EAPN’s assessment of the Annual Growth Survey and Draft Joint Employment Report – 6 key messages that EAPN calls on the EPSCO Council to support:
1) Demonstrate that Europe 2020 is still relevant with the poverty target at the centre.
Make an explicit commitment to mainstream Europe 2020 and the poverty/and other social targets into the new priorities and Semester.
2) Public Investment needed to ensure quality jobs, also in social sector.
The criteria for investment projects and 20% conditionality on social inclusion and poverty in ESF, must be transparently monitored by the European Parliament, Social Ministers and DG Employment together with stakeholders to deliver on promises of quality jobs and poverty reduction.
3) Jobs alone are not a sufficient answer to poverty! Invest in social protection and services.

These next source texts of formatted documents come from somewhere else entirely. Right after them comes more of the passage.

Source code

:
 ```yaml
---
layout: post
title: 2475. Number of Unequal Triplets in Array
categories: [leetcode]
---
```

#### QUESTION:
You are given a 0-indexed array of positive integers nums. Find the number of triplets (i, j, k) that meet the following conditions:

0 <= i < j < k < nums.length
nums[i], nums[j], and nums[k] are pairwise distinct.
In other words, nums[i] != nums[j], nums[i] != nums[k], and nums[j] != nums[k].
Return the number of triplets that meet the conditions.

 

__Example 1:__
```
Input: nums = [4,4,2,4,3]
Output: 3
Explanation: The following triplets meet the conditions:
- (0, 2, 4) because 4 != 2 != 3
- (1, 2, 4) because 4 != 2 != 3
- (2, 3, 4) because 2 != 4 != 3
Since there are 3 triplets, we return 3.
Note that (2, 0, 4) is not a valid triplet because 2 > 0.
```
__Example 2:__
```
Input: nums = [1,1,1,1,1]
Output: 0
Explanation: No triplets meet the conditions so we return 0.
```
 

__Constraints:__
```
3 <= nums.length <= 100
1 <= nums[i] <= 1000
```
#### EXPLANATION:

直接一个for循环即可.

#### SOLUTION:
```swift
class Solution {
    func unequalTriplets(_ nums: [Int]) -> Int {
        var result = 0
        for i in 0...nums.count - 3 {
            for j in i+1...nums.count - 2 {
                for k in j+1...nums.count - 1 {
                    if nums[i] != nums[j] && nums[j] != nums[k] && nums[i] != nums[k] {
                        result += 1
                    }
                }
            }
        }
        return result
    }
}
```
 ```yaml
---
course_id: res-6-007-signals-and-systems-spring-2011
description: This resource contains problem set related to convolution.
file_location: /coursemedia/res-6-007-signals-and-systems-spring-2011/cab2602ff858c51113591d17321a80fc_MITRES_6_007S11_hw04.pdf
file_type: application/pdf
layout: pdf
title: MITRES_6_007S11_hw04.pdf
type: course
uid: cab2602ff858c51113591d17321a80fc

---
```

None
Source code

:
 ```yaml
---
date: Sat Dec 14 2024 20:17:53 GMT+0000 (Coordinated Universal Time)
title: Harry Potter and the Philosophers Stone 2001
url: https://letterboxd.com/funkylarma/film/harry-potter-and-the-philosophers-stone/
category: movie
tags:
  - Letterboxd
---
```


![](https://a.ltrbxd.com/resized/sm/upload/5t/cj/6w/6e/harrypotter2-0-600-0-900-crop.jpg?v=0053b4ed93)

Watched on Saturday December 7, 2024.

The EU must go beyond a ‘poor jobs’ approach, enforcing criteria for quality and sustainable job creation. It must mainstream requirements to guarantee adequate social protection and quality services, financed through inclusive tax policy, throughout the life cycle, and by developing an explicit integrated strategy to fight poverty.
4) Reinforcing social standards, not austerity and a competitive race to the bottom.
Give priority to reinforcing social rights and social standards as basis for an inclusive and sustainable growth strategy. Develop a road map to progress on guarantees for an adequate minimum income across the life cycle through an EU Directive on minimum income and EU framework on minimum wages.
5) Put Social and Economic Indicators on a par – with impact on policy!
Confirm commitment to real evidence-based policy-making with effective social impact assessment, putting social and economic indicators and actors on an equal footing, and make the EP partners to decisions.
6) Make Civil Society partners to design and monitor policy not just to implement it.
Confirm CSOs and people with direct experience of poverty as equal partners in meaningful stakeholder engagement in the Semester, and develop obligatory EU guidelines to ensure quality engagement at every stage: design, monitoring as well as delivery. Facilitate financial support to CSOs ensure equal participation, particularly through the European Semester Officers.